Image and Text Embedding: Map visual and textual data into a unified latent space.
Cross-Modal Aggregation: Use an MLP-based architecture to bridge the semantic gap between image and text representations.
Recall Optimization: Leverage an objective function to optimize the matching task, ensuring high recall and efficiency.

📂 Repository Contents

This repository contains the implementation of our approach, including datasets, pre-processing, training scripts, and evaluation methods.

🔥 Firefly Algorithm Folder: `firefly`

fa_mincon.m: MATLAB implementation of the Firefly Algorithm, inspired by Xin-She Yang's Nature-Inspired Metaheuristic Algorithms (2010). It is used to optimize weights, as described in the paper section Role of the Optimizer.
run_fa_mincon.m: Script to execute the Firefly Algorithm, optimizing the cost function defined in the project. It is used for training the model by finding the optimal weights.

📚 Word Embedding

Word_Embeding.ipynb:
- This script processes image captions to extract visual words and their synonyms using ConceptNet and SpaCy.
- The output is saved in a .pkl file, which is later used in the text fragments section to improve processing in subsequent steps.

📷 Image Tensor Generation

Tensor_of_image.ipynb:
- Loads images from the COCO dataset and uses Faster R-CNN to extract image tensors.
- This step is essential for generating image fragments and for obtaining the bounding boxes of detected objects.
Object_Detection_using_Faster_RCNN_PyTorch.ipynb: Demonstrates how to select and visualize tensor images generated in the previous step. This file allows for the visualization of detected objects and their associated image tensors.

📊 Evaluation and Metrics

Recall@K: This script tests the image and text tensors, calculating Recall@K to evaluate the performance of the model. The metric is explained in the paper section Recall Metric and is the primary evaluation measure for the approach.

🧰 File Conversion

Open mat files.ipynb: Converts trained weights from MATLAB .mat files to Python-compatible .npy files. This conversion ensures compatibility between MATLAB (used in the Firefly algorithm) and Python (used for tasks like Recall evaluation and MLP training).

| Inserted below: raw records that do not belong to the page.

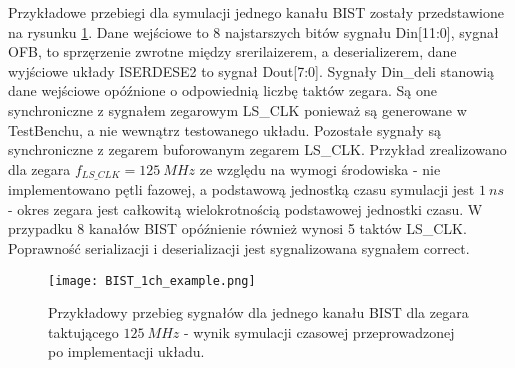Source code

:             Przykładowe przebiegi dla symulacji jednego kanału BIST zostały przedstawione na rysunku \ref{fig:BIST_1ch_example}. 
            Dane wejściowe to 8 najstarszych bitów sygnału Din[11:0], sygnał OFB, to sprzęrzenie zwrotne między srerilaizerem, a 
            deserializerem, dane wyjściowe układy ISERDESE2 to sygnał Dout[7:0]. Sygnały Din\_deli stanowią dane wejściowe opóźnione o 
            odpowiednią liczbę taktów zegara. Są one synchroniczne z sygnałem zegarowym LS\_CLK ponieważ są generowane w TestBenchu, 
            a nie wewnątrz testowanego układu. Pozostałe sygnały są synchroniczne z zegarem buforowanym zegarem LS\_CLK. Przykład zrealizowano 
            dla zegara $f_{LS\_CLK} = 125 \ MHz$ ze względu na wymogi środowiska - nie implementowano pętli fazowej, a podstawową jednostką 
            czasu symulacji jest $1 \ ns$ - okres zegara jest całkowitą wielokrotnością podstawowej jednostki czasu. W przypadku 8 kanałów 
            BIST opóźnienie również wynosi 5 taktów LS\_CLK. Poprawność serializacji i deserializacji jest sygnalizowana sygnałem correct. 
            \begin{figure}[!ht]
                \centering
                \texttt{[image: BIST\_1ch\_example.png]}
                \caption{Przykładowy przebieg sygnałów dla jednego kanału BIST dla zegara taktującego $125 \ MHz$ - wynik symulacji czasowej przeprowadzonej po implementacji układu.}
                \label{fig:BIST_1ch_example}
            \end{figure}

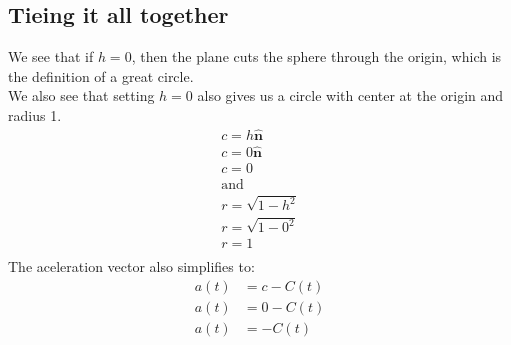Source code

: \documentclass[9pt]{extarticle}
\begin{document}
\subsection{Tieing it all together}
We see that if $h = 0$, then the plane cuts the sphere through the origin, which is the definition of a great circle.\\
We also see that setting $h = 0$ also gives us a circle with center at the origin and radius 1.
\begin{align*}
    c = h \hat{\textbf{n}} \\
    c = 0 \hat{\textbf{n}} \\
    c = 0                  \\
    \text{and}             \\
    r = \sqrt{1- h^2}      \\
    r = \sqrt{1- 0^2}      \\
    r = 1                  \\
\end{align*}
The aceleration vector also simplifies to:
\begin{align*}
    a(t) & = c - C(t) \\
    a(t) & = 0 - C(t) \\
    a(t) & = - C(t)
\end{align*}
\end{document}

🧠 Model Training and Testing

MLP.ipynb: Implements the MLP (Multilayer Perceptron) architecture for aggregation. This file is used to:
- Train the model.
- Evaluate the model's performance after training.
CodeForAll.ipynb: Combines all the components from the previous files into one unified script to test the final results. It provides an easy way to run the entire pipeline and evaluate its performance.

📂 Datasets

Contains the image and text data used for training. The image data is stored as tensors, and the text data includes captions and annotations for the images.

⚙️ Weights

Contains the trained model weights, saved as .npy files, which are used to evaluate and fine-tune the model after training.

🚀 Getting Started

Clone the repository:

git clone https://github.com/yourusername/cross-modal-space-learning
cd cross-modal-space-learning

Install Dependencies: This project requires several Python packages and MATLAB dependencies. You can install the necessary Python libraries by using pip:

pip install -r requirements.txt

For MATLAB, ensure that you have the required toolbox for running the Firefly algorithm and any other necessary functions in .m files.

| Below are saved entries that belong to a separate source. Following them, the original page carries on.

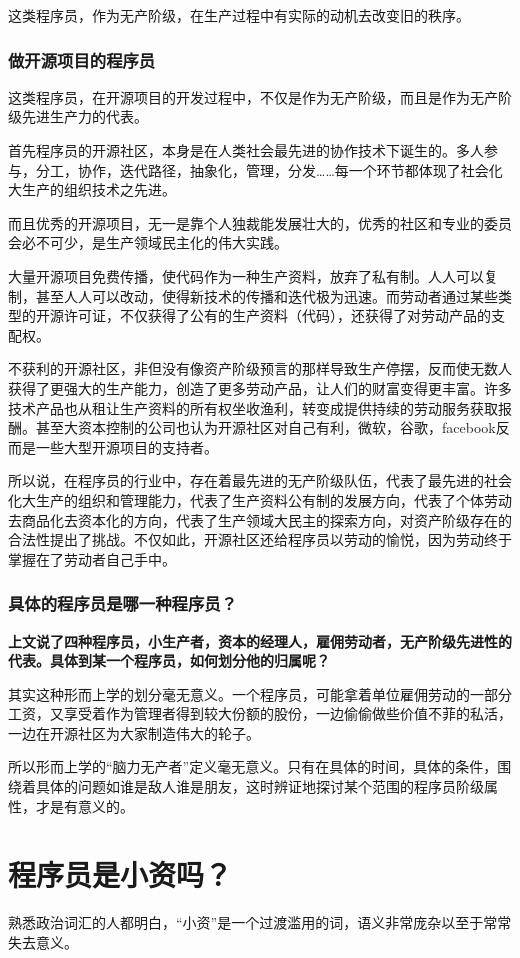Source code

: \documentclass[punct=kaiming, zihao=5, openany, fontset=sikou]{ctexbook}
\begin{document}
这类程序员，作为无产阶级，在生产过程中有实际的动机去改变旧的秩序。

\subsubsection{做开源项目的程序员}
这类程序员，在开源项目的开发过程中，不仅是作为无产阶级，而且是作为无产阶级先进生产力的代表。

首先程序员的开源社区，本身是在人类社会最先进的协作技术下诞生的。多人参与，分工，协作，迭代路径，抽象化，管理，分发……每一个环节都体现了社会化大生产的组织技术之先进。

而且优秀的开源项目，无一是靠个人独裁能发展壮大的，优秀的社区和专业的委员会必不可少，是生产领域民主化的伟大实践。

大量开源项目免费传播，使代码作为一种生产资料，放弃了私有制。人人可以复制，甚至人人可以改动，使得新技术的传播和迭代极为迅速。而劳动者通过某些类型的开源许可证，不仅获得了公有的生产资料（代码），还获得了对劳动产品的支配权。

不获利的开源社区，非但没有像资产阶级预言的那样导致生产停摆，反而使无数人获得了更强大的生产能力，创造了更多劳动产品，让人们的财富变得更丰富。许多技术产品也从租让生产资料的所有权坐收渔利，转变成提供持续的劳动服务获取报酬。甚至大资本控制的公司也认为开源社区对自己有利，微软，谷歌，facebook反而是一些大型开源项目的支持者。

所以说，在程序员的行业中，存在着最先进的无产阶级队伍，代表了最先进的社会化大生产的组织和管理能力，代表了生产资料公有制的发展方向，代表了个体劳动去商品化去资本化的方向，代表了生产领域大民主的探索方向，对资产阶级存在的合法性提出了挑战。不仅如此，开源社区还给程序员以劳动的愉悦，因为劳动终于掌握在了劳动者自己手中。

\subsubsection{具体的程序员是哪一种程序员？}
{\bfseries 上文说了四种程序员，小生产者，资本的经理人，雇佣劳动者，无产阶级先进性的代表。具体到某一个程序员，如何划分他的归属呢？

其实这种形而上学的划分毫无意义。一个程序员，可能拿着单位雇佣劳动的一部分工资，又享受着作为管理者得到较大份额的股份，一边偷偷做些价值不菲的私活，一边在开源社区为大家制造伟大的轮子。}

所以形而上学的“脑力无产者”定义毫无意义。只有在具体的时间，具体的条件，围绕着具体的问题如谁是敌人谁是朋友，这时辨证地探讨某个范围的程序员阶级属性，才是有意义的。

\section{程序员是小资吗？}
熟悉政治词汇的人都明白，“小资”是一个过渡滥用的词，语义非常庞杂以至于常常失去意义。
\end{document}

Prepare the Datasets: Download the necessary datasets (e.g., COCO, ConceptNet) and place them in the designated directories as specified in the project. The Word_Embeding.ipynb script will use these datasets to extract visual words and their synonyms.

Running the Code:

Firefly Algorithm: To run the Firefly optimization for training: Run run_fa_mincon.m in MATLAB to start the optimization of weights using the Firefly Algorithm:

matlab -nodisplay -r "run('firefly/run_fa_mincon.m'); exit"

Word Embedding: The Word_Embeding.ipynb script is used for processing image captions and saving the output in a .pkl file. Run the Jupyter Notebook in Python:

jupyter notebook Word_Embeding.ipynb

Image Tensor Generation: To generate image tensors from the COCO dataset using Faster R-CNN: Run Tensor_of_image.ipynb to extract tensors from images:

jupyter notebook Tensor_of_image.ipynb

Use Object_Detection_using_Faster_RCNN_PyTorch.ipynb to visualize the tensors and bounding boxes of detected objects.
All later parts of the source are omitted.